▶ **PROVIDED DATA**:
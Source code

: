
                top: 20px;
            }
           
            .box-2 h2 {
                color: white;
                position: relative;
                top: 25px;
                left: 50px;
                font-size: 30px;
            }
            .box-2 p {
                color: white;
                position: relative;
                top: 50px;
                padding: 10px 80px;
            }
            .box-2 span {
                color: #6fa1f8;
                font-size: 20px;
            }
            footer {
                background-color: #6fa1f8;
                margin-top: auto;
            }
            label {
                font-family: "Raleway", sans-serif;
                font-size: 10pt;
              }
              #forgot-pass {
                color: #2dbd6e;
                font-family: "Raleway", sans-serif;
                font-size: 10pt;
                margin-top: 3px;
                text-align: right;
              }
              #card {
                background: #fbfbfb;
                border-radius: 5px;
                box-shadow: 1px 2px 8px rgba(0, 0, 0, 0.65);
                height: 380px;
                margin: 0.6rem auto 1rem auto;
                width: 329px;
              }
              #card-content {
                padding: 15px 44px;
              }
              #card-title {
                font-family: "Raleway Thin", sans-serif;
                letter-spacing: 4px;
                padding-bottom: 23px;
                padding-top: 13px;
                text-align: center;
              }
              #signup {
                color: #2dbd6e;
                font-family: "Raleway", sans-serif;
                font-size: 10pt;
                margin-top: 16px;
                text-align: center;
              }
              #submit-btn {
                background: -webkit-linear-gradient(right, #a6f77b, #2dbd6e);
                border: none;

▶ **TASK DETAILS**: The records need to be copied exactly, with no line left out.

▶ **ANSWER SECTION**:
Source code

:
                top: 20px;
            }
           
            .box-2 h2 {
                color: white;
                position: relative;
                top: 25px;
                left: 50px;
                font-size: 30px;
            }
            .box-2 p {
                color: white;
                position: relative;
                top: 50px;
                padding: 10px 80px;
            }
            .box-2 span {
                color: #6fa1f8;
                font-size: 20px;
            }
            footer {
                background-color: #6fa1f8;
                margin-top: auto;
            }
            label {
                font-family: "Raleway", sans-serif;
                font-size: 10pt;
              }
              #forgot-pass {
                color: #2dbd6e;
                font-family: "Raleway", sans-serif;
                font-size: 10pt;
                margin-top: 3px;
                text-align: right;
              }
              #card {
                background: #fbfbfb;
                border-radius: 5px;
                box-shadow: 1px 2px 8px rgba(0, 0, 0, 0.65);
                height: 380px;
                margin: 0.6rem auto 1rem auto;
                width: 329px;
              }
              #card-content {
                padding: 15px 44px;
              }
              #card-title {
                font-family: "Raleway Thin", sans-serif;
                letter-spacing: 4px;
                padding-bottom: 23px;
                padding-top: 13px;
                text-align: center;
              }
              #signup {
                color: #2dbd6e;
                font-family: "Raleway", sans-serif;
                font-size: 10pt;
                margin-top: 16px;
                text-align: center;
              }
              #submit-btn {
                background: -webkit-linear-gradient(right, #a6f77b, #2dbd6e);
                border: none;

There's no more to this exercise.